Main article: Terraforming

Terraforming is the hypothetical process of deliberately modifying the atmosphere, temperature, or environment of a planet, moon, or other body to be similar to those of Earth in order to make it habitable by humans.

Seeding

Seeding is a term used for the process of introducing microbial or algae species on a planet or moon already offering habitable regions. Jupiter's moon Europa is a good example as it has a well protected ocean under a thick ice crust. Living on the surface of the ice crust is not possible, but some microorganisms from Earth could possibly survive in the oxygen rich environment of Europa's subsurface ocean.
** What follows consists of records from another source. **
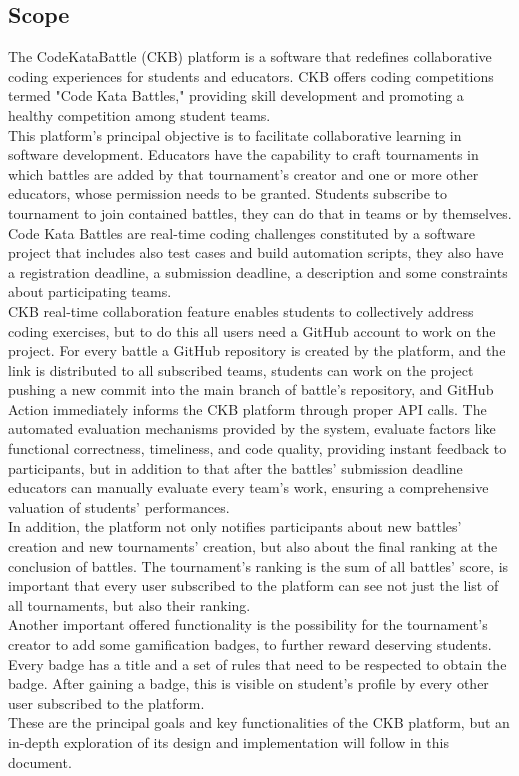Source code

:\subsection{Scope}
The CodeKataBattle (CKB) platform is a software that redefines collaborative coding experiences for students and educators. CKB offers coding competitions termed "Code Kata Battles," providing skill development and promoting a healthy competition among student teams. \\
This platform's principal objective is to facilitate collaborative learning in software development. Educators have the capability to craft tournaments in which battles are added by that tournament's creator and one or more other educators, whose permission needs to be granted. Students subscribe to tournament to join contained battles, they can do that in teams or by themselves. Code Kata Battles are real-time coding challenges constituted by a software project that includes also test cases and build automation scripts, they also have a registration deadline, a submission deadline, a description and some constraints about participating teams. \\
CKB real-time collaboration feature enables students to collectively address coding exercises, but to do this all users need a GitHub account to work on the project. For every battle a GitHub repository is created by the platform, and the link is distributed to all subscribed teams, students can work on the project pushing a new commit into the main branch of battle’s repository, and GitHub Action immediately informs the CKB platform through proper API calls. The automated evaluation mechanisms provided by the system, evaluate factors like functional correctness, timeliness, and code quality, providing instant feedback to participants, but in addition to that after the battles’ submission deadline educators can manually evaluate every team’s work, ensuring a comprehensive valuation of students' performances. \\
In addition, the platform not only notifies participants about new battles’ creation and new tournaments’ creation, but also about the final ranking at the conclusion of battles.
The tournament's ranking is the sum of all battles' score, is important that every user subscribed to the platform can see not just the list of all tournaments, but also their ranking. \\
Another important offered functionality is the possibility for the tournament's creator to add some gamification badges, to further reward deserving students. Every badge has a title and a set of rules that need to be respected to obtain the badge. After gaining a badge, this is visible on student's profile by every other user subscribed to the platform. \\
These are the principal goals and key functionalities of the CKB platform, but an in-depth exploration of its design and implementation will follow in this document.


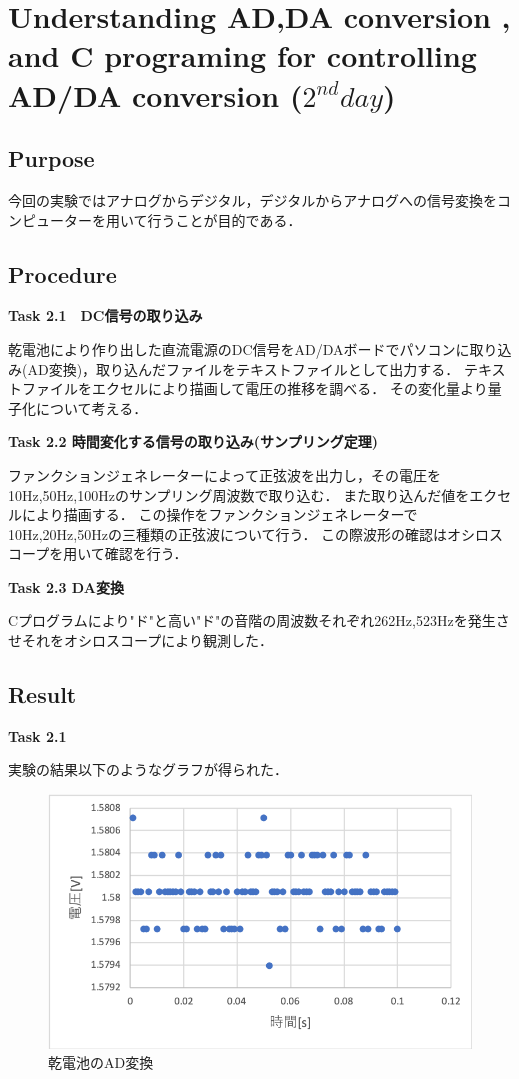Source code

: \documentclass[11pt, a4paper,twocolumn]{jarticle}
\begin{document}
\section{Understanding AD,DA conversion , and C programing for controlling AD/DA conversion ($2^{nd} day$)}
\subsection{Purpose}
今回の実験ではアナログからデジタル，デジタルからアナログへの信号変換をコンピューターを用いて行うことが目的である．
\subsection{Procedure}
\noindent
\textbf{Task 2.1　DC信号の取り込み}

乾電池により作り出した直流電源のDC信号をAD/DAボードでパソコンに取り込み(AD変換)，取り込んだファイルをテキストファイルとして出力する．
テキストファイルをエクセルにより描画して電圧の推移を調べる．
その変化量より量子化について考える．

\noindent
\textbf{Task 2.2 時間変化する信号の取り込み(サンプリング定理)}

ファンクションジェネレーターによって正弦波を出力し，その電圧を10Hz,50Hz,100Hzのサンプリング周波数で取り込む．
また取り込んだ値をエクセルにより描画する．
この操作をファンクションジェネレーターで10Hz,20Hz,50Hzの三種類の正弦波について行う．
この際波形の確認はオシロスコープを用いて確認を行う．

\noindent
\textbf{Task 2.3 DA変換}

Cプログラムにより"ド"と高い"ド"の音階の周波数それぞれ262Hz,523Hzを発生させそれをオシロスコープにより観測した．

\subsection{Result}
\noindent
\textbf{Task 2.1}

実験の結果以下のようなグラフが得られた．

\begin{figure}[htbp]
 \begin{center}
  \includegraphics[width=0.8\linewidth]{fig2.png}
 \end{center}
 \caption{乾電池のAD変換}
 \label{fig:2}
\end{figure}
\end{document}

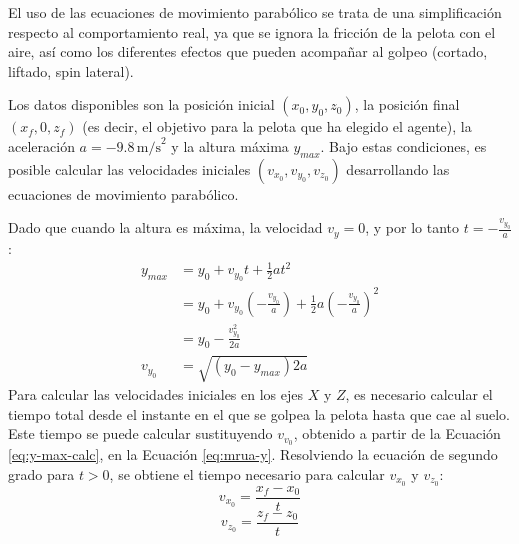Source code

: El uso de las ecuaciones de movimiento parabólico se trata de una simplificación respecto al comportamiento real, ya que se ignora la fricción de la pelota con el aire, así como los diferentes efectos que pueden acompañar al golpeo (cortado, liftado, spin lateral).

Los datos disponibles son la posición inicial $(x_0, y_0, z_0)$, la posición final $(x_f, 0, z_f)$ (es decir, el objetivo para la pelota que ha elegido el agente), la aceleración $a = -9.8 \, \text{m/s}^2$ y la altura máxima $y_{max}$. Bajo estas condiciones, es posible calcular las velocidades iniciales $(v_{x_0}, v_{y_0}, v_{z_0})$ desarrollando las ecuaciones de movimiento parabólico. 

Dado que cuando la altura es máxima, la velocidad $v_y = 0$, y por lo tanto $t = -\frac{v_{y_0}}{a}$:
\begin{equation}
\begin{split}
    y_{max} &= y_0 + v_{y_0} t + \frac{1}{2} a t^2  \\
     &= y_0 + v_{y_0} \left(-\frac{v_{y_0}}{a}\right) + \frac{1}{2} a \left(-\frac{v_{y_0}}{a}\right)^2 \\
     &= y_0 - \frac{v_{y_0}^2}{2a} \\
    v_{y_0} &= \sqrt{(y_0 - y_{max}) 2 a}
\end{split}
\label{eq:y-max-calc}
\end{equation}
Para calcular las velocidades iniciales en los ejes $X$ y $Z$, es necesario calcular el tiempo total desde el instante en el que se golpea la pelota hasta que cae al suelo. Este tiempo se puede calcular sustituyendo $v_{v_0}$, obtenido a partir de la Ecuación \ref{eq:y-max-calc}, en la Ecuación \ref{eq:mrua-y}. Resolviendo la ecuación de segundo grado para $t > 0$, se obtiene el tiempo necesario para calcular $v_{x_0}$ y $v_{z_0}$:
\begin{equation}
    v_{x_0} = \frac{x_f - x_0}{t}
\end{equation}
\begin{equation}
    v_{z_0} = \frac{z_f - z_0}{t}
\end{equation}

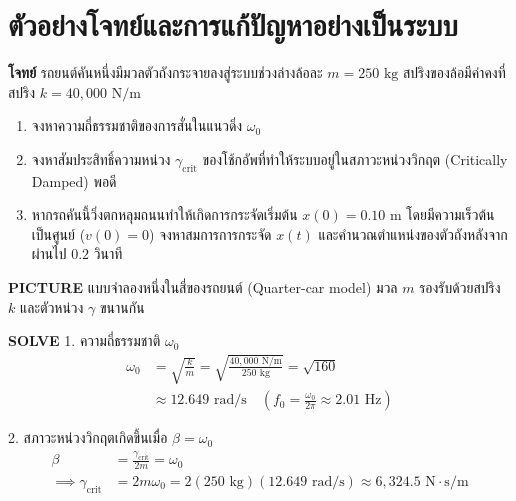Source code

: \section{ตัวอย่างโจทย์และการแก้ปัญหาอย่างเป็นระบบ}

\begin{mathexample}
\textbf{โจทย์} รถยนต์คันหนึ่งมีมวลตัวถังกระจายลงสู่ระบบช่วงล่างล้อละ $m = 250\text{ kg}$ สปริงของล้อมีค่าคงที่สปริง $k = 40,000\text{ N/m}$
\begin{enumerate}
    \item จงหาความถี่ธรรมชาติของการสั่นในแนวดิ่ง $\omega_0$
    \item จงหาสัมประสิทธิ์ความหน่วง $\gamma_{\text{crit}}$ ของโช้กอัพที่ทำให้ระบบอยู่ในสภาวะหน่วงวิกฤต (Critically Damped) พอดี
    \item หากรถคันนี้วิ่งตกหลุมถนนทำให้เกิดการกระจัดเริ่มต้น $x(0) = 0.10\text{ m}$ โดยมีความเร็วต้นเป็นศูนย์ ($v(0) = 0$) จงหาสมการการกระจัด $x(t)$ และคำนวณตำแหน่งของตัวถังหลังจากผ่านไป $0.2\text{ วินาที}$
\end{enumerate}

\vspace{0.2cm}
\textbf{PICTURE} แบบจำลองหนึ่งในสี่ของรถยนต์ (Quarter-car model) มวล $m$ รองรับด้วยสปริง $k$ และตัวหน่วง $\gamma$ ขนานกัน

\vspace{0.2cm}
\textbf{SOLVE}
1. ความถี่ธรรมชาติ $\omega_0$
\begin{align}
\omega_0 &= \sqrt{\frac{k}{m}} = \sqrt{\frac{40,000\text{ N/m}}{250\text{ kg}}} = \sqrt{160} \nonumber\\
&\approx 12.649\text{ rad/s} \quad \left(f_0 = \frac{\omega_0}{2\pi} \approx 2.01\text{ Hz}\right)
\end{align}

2. สภาวะหน่วงวิกฤตเกิดขึ้นเมื่อ $\beta = \omega_0$
\begin{align}
\beta &= \frac{\gamma_{\text{crit}}}{2m} = \omega_0 \nonumber\\
\implies \gamma_{\text{crit}} &= 2m\omega_0 = 2(250\text{ kg})(12.649\text{ rad/s}) \approx 6,324.5\text{ N}\cdot\text{s/m}
\end{align}


\end{mathexample}
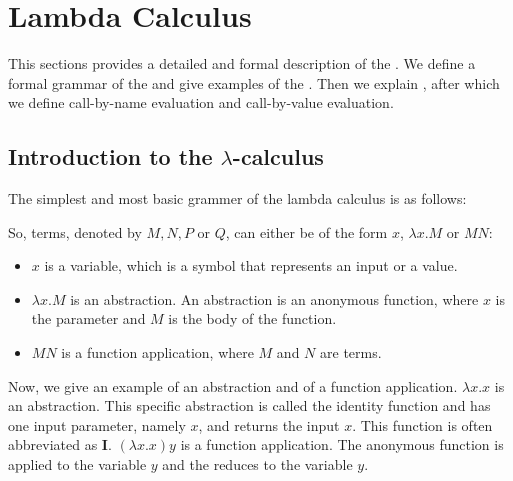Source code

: \chapter{Lambda Calculus}
This sections provides a detailed and formal description of the \lc. We define a formal grammar of the \lc and give examples of the \lc.
Then we explain \br, after which we define call-by-name evaluation and call-by-value evaluation.


\section{\texorpdfstring{Introduction to the \boldmath$\lambda$-calculus}{Introduction to the Lambda Calculus}}
The simplest and most basic grammer of the lambda calculus is as follows:

\vspace{10pt}
\begin{grammar}{
	}
\end{grammar}

\vspace{10pt}
So, terms, denoted by $M, N, P$ or $Q$, can either be of the form $x$, $\lambda x.M$ or $M N$:
\begin{itemize}[noitemsep]
	\item $x$ is a variable, which is a symbol that represents an input or a value.
	\item $\lambda x.M$ is an abstraction. An abstraction is an anonymous function, where $x$ is the parameter and $M$ is the body of the function.
	\item $M N$ is a function application, where $M$ and $N$ are terms.
\end{itemize}

Now, we give an example of an abstraction and of a function application. $\lambda x. x$ is an abstraction. This specific abstraction is called the identity function and has one input parameter, namely $x$, and returns the input $x$.
This function is often abbreviated as $\mathbf{I}$. $(\lambda x. x) y$ is a function application. The anonymous function is applied to the variable $y$ and the \lterm reduces to the variable $y$.

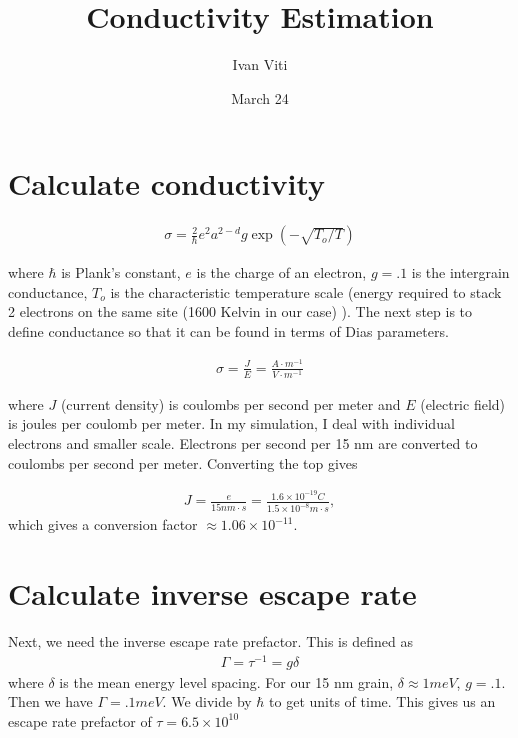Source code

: \documentclass[11pt]{article}
\title{\textbf{Conductivity Estimation}}
\author{Ivan Viti}
\date{March 24}
\begin{document}
\maketitle

\section{Calculate conductivity}

\begin{eqnarray}
\sigma = \frac{2} {\hbar} e^2 a^{2-d} g \exp(-\sqrt{T_o / T})
\label{conductanceGlatz}
\end{eqnarray}

	where $\hbar$ is Plank's constant, $e$ is the charge of an electron, $g = .1$ is the intergrain conductance, $T_o$ is the characteristic temperature scale (energy required to stack 2 electrons on the same site (1600 Kelvin in our case) ). The next step is to define conductance so that it can be found in terms of Dias parameters.
	
 \begin{eqnarray}
\sigma = \frac{J} {E} = \frac {A \cdot m^{-1}} {V \cdot m^{-1}} 
\label{conductanceWiki}
\end{eqnarray}

where $J$ (current density) is coulombs per second per meter and $E$ (electric field) is joules per coulomb per meter. In my simulation, I deal with individual electrons and smaller scale. Electrons per second per 15 nm are converted to coulombs per second per meter. Converting the top gives

\begin{eqnarray}
J = \frac {e} {15nm \cdot s} = \frac{ 1.6\times 10^{-19} C} {1.5\times 10^{-8} m \cdot s}  , 
\label{convertJ}
\end{eqnarray}
which gives a conversion factor $\approx 1.06 \times 10^{-11} $.

\section{Calculate inverse escape rate}
Next, we need the inverse escape rate prefactor. This is defined as
\begin{eqnarray}
\Gamma = \tau^{-1} = g \delta 
\label{escapeRate}
\end{eqnarray}
where $\delta$ is the mean energy level spacing. For our 15 nm grain, $\delta \approx 1 meV$, $g = .1$. Then we have $\Gamma = .1 meV$. We divide by $\hbar$ to get units of time. This gives us an escape rate prefactor of $\tau = 6.5\times 10^{10}$ 
\end{document}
In the case of Europa it might be possible to incrementally seed with the species in their trophic (see foodchain) context and to build up an aquatic ecosystem.

Geoengineering

Main article: Climate engineering

Geoengineering is the application of planetary engineering techniques to Earth. Recent geoengineering proposals have principally been methods to tackle human-induced climate change by either removing carbon dioxide from the atmosphere (e.g. using ocean iron fertilization) or by managing solar radiation (e.g. by using mirrors in space) in order to negate the net warming effect of climate change.[2] Future geoengineering projects may preserve the habitability of Earth through the sun's life cycle by moving the Earth to keep it constantly within the habitable zone.[3]

See also

References

  1. Fogg, Martyn J. (1995). Terraforming: Engineering Planetary Environments. Warrendale, PA: SAE International.
  2. Geoengineering the Climate: Science, Governance, and Uncertainty. London: The Royal Society. 2009. ISBN 978-0-85403-773-5.
  3. Bearman, Joshuah (19 April 2002). "Here comes the sun, an interview with Don Korycansky, on moving the Earth out of harm's way". Timothy McSweeney's Internet Tendency. Retrieved 16 August 2016.